**EXERCISE DETAILS:** In the data below, find every line with the string "histogram" and pull it out.
(MATERIALS PROVIDED begins)
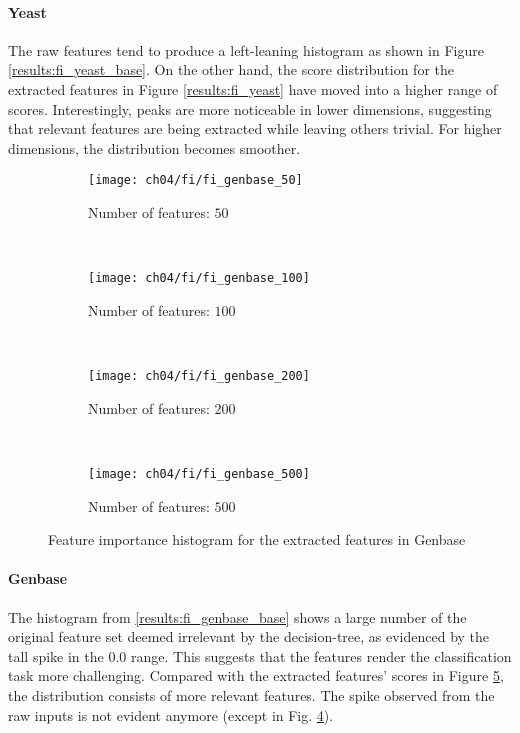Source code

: \paragraph{Yeast} The raw features tend to produce a left-leaning histogram
as shown in Figure \ref{results:fi_yeast_base}.  On the other hand, the score
distribution for the extracted features in Figure \ref{results:fi_yeast} have
moved into a higher range of scores. Interestingly, peaks are more noticeable
in lower dimensions, suggesting that relevant features are being extracted
while leaving others trivial. For higher dimensions, the distribution becomes
smoother. 

\begin{figure}[t]
    \centering
    \begin{subfigure}[b]{0.45\textwidth}
        \texttt{[image: ch04/fi/fi\_genbase\_50]}
        \caption{Number of features: $50$}
        \label{results:fi_genbase_50}
    \end{subfigure}
    ~ %
    \begin{subfigure}[b]{0.45\textwidth}
        \texttt{[image: ch04/fi/fi\_genbase\_100]}
        \caption{Number of features: $100$}
        \label{results:fi_genbase_100}
    \end{subfigure}
    ~ %
    \begin{subfigure}[b]{0.45\textwidth}
        \texttt{[image: ch04/fi/fi\_genbase\_200]}
        \caption{Number of features: $200$}
        \label{results:fi_genbase_200}
    \end{subfigure}
    ~ %
    \begin{subfigure}[b]{0.45\textwidth}
        \texttt{[image: ch04/fi/fi\_genbase\_500]}
        \caption{Number of features: $500$}
        \label{results:fi_genbase_500}
    \end{subfigure}
    \caption{Feature importance histogram for the extracted features in Genbase}
    \label{results:fi_genbase}
\end{figure}


\paragraph{Genbase} The histogram from \ref{results:fi_genbase_base} shows a
large number of the original feature set deemed irrelevant by the
decision-tree, as evidenced by the tall spike in the $0.0$ range. This suggests
that the features render the classification task more challenging. Compared
with the extracted features' scores in Figure \ref{results:fi_genbase}, the
distribution consists of more relevant features. The spike observed from the
raw inputs is not evident anymore (except in Fig.
\ref{results:fi_genbase_500}).\\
(MATERIALS PROVIDED ends)
**ANSWER SECTION:**
: \paragraph{Yeast} The raw features tend to produce a left-leaning histogram
    \caption{Feature importance histogram for the extracted features in Genbase}
\paragraph{Genbase} The histogram from \ref{results:fi_genbase_base} shows a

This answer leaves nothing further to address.